No question, if your recipe calls for dry mustard, but you do not have one, you, of course, need to find suitable dry mustard substitutes. To be honest, dry mustard is a rather special type of mustard, and it is, therefore, actually very likely that you do not have it at home.
If you are a gourmet or you have completed some cooking classes in the past, you may understand that there is a huge difference between using dry mustard and the normal process mustard, the one you buy in a bottle and squeeze it on your hot dog.
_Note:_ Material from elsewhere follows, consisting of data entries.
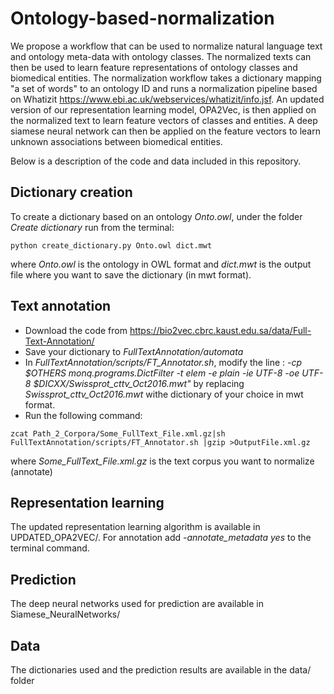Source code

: # Ontology-based-normalization
We propose a workflow that can be used to normalize natural language text and ontology meta-data with ontology classes. The normalized texts can then be used to learn feature representations of ontology classes and biomedical entities.
The normalization workflow takes a dictionary mapping "a set of words" to an ontology ID and runs a normalization pipeline based on Whatizit https://www.ebi.ac.uk/webservices/whatizit/info.jsf. 
An updated version of our representation learning model, OPA2Vec, is then applied on the normalized text to learn feature vectors of classes and entities.
A deep siamese neural network can then be applied on the feature vectors to learn unknown associations between biomedical entities.

Below is a description of the code and data included in this repository. 
## Dictionary creation 
To create a dictionary based on an ontology *Onto.owl*, under the folder *Create dictionary* run from the terminal:
```
python create_dictionary.py Onto.owl dict.mwt
```
where *Onto.owl* is the ontology in OWL format and *dict.mwt* is the output file where you want to save the dictionary (in mwt format).
## Text annotation 
- Download the code from https://bio2vec.cbrc.kaust.edu.sa/data/Full-Text-Annotation/
- Save your dictionary to *FullTextAnnotation/automata*
- In *FullTextAnnotation/scripts/FT_Annotator.sh*, modify the line :
*-cp $OTHERS monq.programs.DictFilter -t elem -e plain -ie UTF-8 -oe UTF-8 $DICXX/Swissprot_cttv_Oct2016.mwt"*
by replacing *Swissprot_cttv_Oct2016.mwt* withe dictionary of your choice in mwt format.
- Run the following command:
```
zcat Path_2_Corpora/Some_FullText_File.xml.gz|sh FullTextAnnotation/scripts/FT_Annotator.sh |gzip >OutputFile.xml.gz
```
where *Some_FullText_File.xml.gz* is the text corpus you want to normalize (annotate)
## Representation learning
The updated representation learning algorithm is available in UPDATED_OPA2VEC/. For annotation add *-annotate_metadata yes* to the terminal command. 
## Prediction
The deep neural networks used for prediction are available in Siamese_NeuralNetworks/
## Data 
The dictionaries used and the prediction results are available in the data/ folder
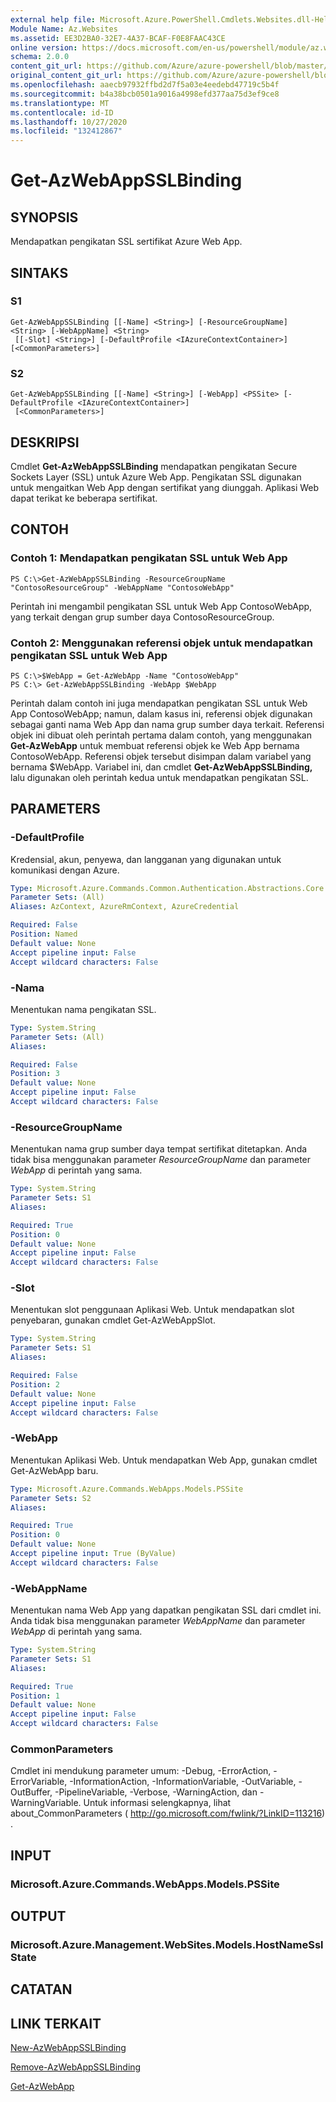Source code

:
 ```yaml
---
external help file: Microsoft.Azure.PowerShell.Cmdlets.Websites.dll-Help.xml
Module Name: Az.Websites
ms.assetid: EE3D2BA0-32E7-4A37-BCAF-F0E8FAAC43CE
online version: https://docs.microsoft.com/en-us/powershell/module/az.websites/get-azwebappsslbinding
schema: 2.0.0
content_git_url: https://github.com/Azure/azure-powershell/blob/master/src/Websites/Websites/help/Get-AzWebAppSSLBinding.md
original_content_git_url: https://github.com/Azure/azure-powershell/blob/master/src/Websites/Websites/help/Get-AzWebAppSSLBinding.md
ms.openlocfilehash: aaecb97932ffbd2d7f5a03e4eedebd47719c5b4f
ms.sourcegitcommit: b4a38bcb0501a9016a4998efd377aa75d3ef9ce8
ms.translationtype: MT
ms.contentlocale: id-ID
ms.lasthandoff: 10/27/2020
ms.locfileid: "132412867"
---
```

# Get-AzWebAppSSLBinding

## SYNOPSIS
Mendapatkan pengikatan SSL sertifikat Azure Web App.

## SINTAKS

### S1
```
Get-AzWebAppSSLBinding [[-Name] <String>] [-ResourceGroupName] <String> [-WebAppName] <String>
 [[-Slot] <String>] [-DefaultProfile <IAzureContextContainer>] [<CommonParameters>]
```

### S2
```
Get-AzWebAppSSLBinding [[-Name] <String>] [-WebApp] <PSSite> [-DefaultProfile <IAzureContextContainer>]
 [<CommonParameters>]
```

## DESKRIPSI
Cmdlet **Get-AzWebAppSSLBinding** mendapatkan pengikatan Secure Sockets Layer (SSL) untuk Azure Web App.
Pengikatan SSL digunakan untuk mengaitkan Web App dengan sertifikat yang diunggah.
Aplikasi Web dapat terikat ke beberapa sertifikat.

## CONTOH

### Contoh 1: Mendapatkan pengikatan SSL untuk Web App
```
PS C:\>Get-AzWebAppSSLBinding -ResourceGroupName "ContosoResourceGroup" -WebAppName "ContosoWebApp"
```

Perintah ini mengambil pengikatan SSL untuk Web App ContosoWebApp, yang terkait dengan grup sumber daya ContosoResourceGroup.

### Contoh 2: Menggunakan referensi objek untuk mendapatkan pengikatan SSL untuk Web App
```
PS C:\>$WebApp = Get-AzWebApp -Name "ContosoWebApp"
PS C:\> Get-AzWebAppSSLBinding -WebApp $WebApp
```

Perintah dalam contoh ini juga mendapatkan pengikatan SSL untuk Web App ContosoWebApp; namun, dalam kasus ini, referensi objek digunakan sebagai ganti nama Web App dan nama grup sumber daya terkait.
Referensi objek ini dibuat oleh perintah pertama dalam contoh, yang menggunakan **Get-AzWebApp** untuk membuat referensi objek ke Web App bernama ContosoWebApp.
Referensi objek tersebut disimpan dalam variabel yang bernama $WebApp.
Variabel ini, dan cmdlet **Get-AzWebAppSSLBinding,** lalu digunakan oleh perintah kedua untuk mendapatkan pengikatan SSL.

## PARAMETERS

### -DefaultProfile
Kredensial, akun, penyewa, dan langganan yang digunakan untuk komunikasi dengan Azure.

```yaml
Type: Microsoft.Azure.Commands.Common.Authentication.Abstractions.Core.IAzureContextContainer
Parameter Sets: (All)
Aliases: AzContext, AzureRmContext, AzureCredential

Required: False
Position: Named
Default value: None
Accept pipeline input: False
Accept wildcard characters: False
```

### -Nama
Menentukan nama pengikatan SSL.

```yaml
Type: System.String
Parameter Sets: (All)
Aliases:

Required: False
Position: 3
Default value: None
Accept pipeline input: False
Accept wildcard characters: False
```

### -ResourceGroupName
Menentukan nama grup sumber daya tempat sertifikat ditetapkan.
Anda tidak bisa menggunakan parameter *ResourceGroupName* dan parameter *WebApp* di perintah yang sama.

```yaml
Type: System.String
Parameter Sets: S1
Aliases:

Required: True
Position: 0
Default value: None
Accept pipeline input: False
Accept wildcard characters: False
```

### -Slot
Menentukan slot penggunaan Aplikasi Web.
Untuk mendapatkan slot penyebaran, gunakan cmdlet Get-AzWebAppSlot.

```yaml
Type: System.String
Parameter Sets: S1
Aliases:

Required: False
Position: 2
Default value: None
Accept pipeline input: False
Accept wildcard characters: False
```

### -WebApp
Menentukan Aplikasi Web.
Untuk mendapatkan Web App, gunakan cmdlet Get-AzWebApp baru.

```yaml
Type: Microsoft.Azure.Commands.WebApps.Models.PSSite
Parameter Sets: S2
Aliases:

Required: True
Position: 0
Default value: None
Accept pipeline input: True (ByValue)
Accept wildcard characters: False
```

### -WebAppName
Menentukan nama Web App yang dapatkan pengikatan SSL dari cmdlet ini.
Anda tidak bisa menggunakan parameter *WebAppName* dan parameter *WebApp* di perintah yang sama.

```yaml
Type: System.String
Parameter Sets: S1
Aliases:

Required: True
Position: 1
Default value: None
Accept pipeline input: False
Accept wildcard characters: False
```

### CommonParameters
Cmdlet ini mendukung parameter umum: -Debug, -ErrorAction, -ErrorVariable, -InformationAction, -InformationVariable, -OutVariable, -OutBuffer, -PipelineVariable, -Verbose, -WarningAction, dan -WarningVariable. Untuk informasi selengkapnya, lihat about_CommonParameters ( http://go.microsoft.com/fwlink/?LinkID=113216) .

## INPUT

### Microsoft.Azure.Commands.WebApps.Models.PSSite

## OUTPUT

### Microsoft.Azure.Management.WebSites.Models.HostNameSslState

## CATATAN

## LINK TERKAIT

[New-AzWebAppSSLBinding](./New-AzWebAppSSLBinding.md)

[Remove-AzWebAppSSLBinding](./Remove-AzWebAppSSLBinding.md)

[Get-AzWebApp](./Get-AzWebApp.md)


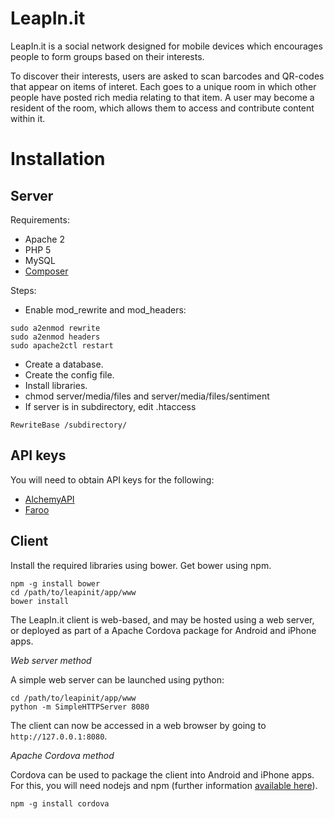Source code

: LeapIn.it
=========

LeapIn.it is a social network designed for mobile devices which encourages people to form groups based on their interests.

To discover their interests, users are asked to scan barcodes and QR-codes that appear on items of interet. Each goes to a unique room in which other people have posted rich media relating to that item. A user may become a resident of the room, which allows them to access and contribute content within it.


Installation
============

Server
------

Requirements:
* Apache 2
* PHP 5
* MySQL
* [Composer](https://getcomposer.org/download/)

Steps:
* Enable mod_rewrite and mod_headers:
```
sudo a2enmod rewrite
sudo a2enmod headers
sudo apache2ctl restart
```
* Create a database.
* Create the config file.
* Install libraries. 
* chmod server/media/files and server/media/files/sentiment
* If server is in subdirectory, edit .htaccess
```
RewriteBase /subdirectory/
```


API keys
--------
You will need to obtain API keys for the following:
* [AlchemyAPI](http://www.alchemyapi.com/)
* [Faroo](http://www.faroo.com/)


Client
------

Install the required libraries using bower. Get bower using npm.

```
npm -g install bower
cd /path/to/leapinit/app/www
bower install
```

The LeapIn.it client is web-based, and may be hosted using a web server, or deployed as part of a Apache Cordova package for Android and iPhone apps.

_Web server method_

A simple web server can be launched using python:

```
cd /path/to/leapinit/app/www
python -m SimpleHTTPServer 8080
```

The client can now be accessed in a web browser by going to `http://127.0.0.1:8080`.


_Apache Cordova method_

Cordova can be used to package the client into Android and iPhone apps. For this, you will need nodejs and npm (further information [available here](http://cordova.apache.org/docs/en/3.4.0/guide_cli_index.md.html#The%20Command-Line%20Interface)).

```
npm -g install cordova
```
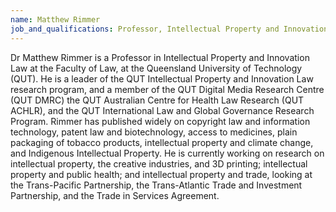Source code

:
```yaml
---
name: Matthew Rimmer
job_and_qualifications: Professor, Intellectual Property and Innovation, Faculty of Law at Queensland University of Technology (QUT)
---
```


Dr Matthew Rimmer is a Professor in Intellectual Property and Innovation Law at the Faculty of Law, at the Queensland University of Technology (QUT). He is a leader of the QUT Intellectual Property and Innovation Law research program, and a member of the QUT Digital Media Research Centre (QUT DMRC) the QUT Australian Centre for Health Law Research (QUT ACHLR), and the QUT International Law and Global Governance Research Program. Rimmer has published widely on copyright law and information technology, patent law and biotechnology, access to medicines, plain packaging of tobacco products, intellectual property and climate change, and Indigenous Intellectual Property. He is currently working on research on intellectual property, the creative industries, and 3D printing; intellectual property and public health; and intellectual property and trade, looking at the Trans-Pacific Partnership, the Trans-Atlantic Trade and Investment Partnership, and the Trade in Services Agreement.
Hence, please take a few moments to read this article first and avoid just spraying some splashes of standard mustard into your food. With carefully collected hidden secrets from master chefs, you will not regret reading this article.
What Is Dry Mustard?
Dry mustard is basically nothing else than the plain mustard seeds, which were harvested from the mustard plant and then packed without much processing. This variety of mustard is often also called ground mustard to emphasize that it is coming directly from the plant.
In contrast to that, the mustard you know as a yellow paste is the result of processing these seeds by chopping the seeds very small and mixing them with a few other ingredients. Hence, dry mustard is considered a spice and not a sauce, as you cannot use it to serve it with a hot dog or a sausage.
On the other hand, it is a highly appreciated spice to marinate meat or vegetables and can also be added to sauces. In grocery stores, you will find it usually in the spices section, next to pepper and other more upscale seeds or powders.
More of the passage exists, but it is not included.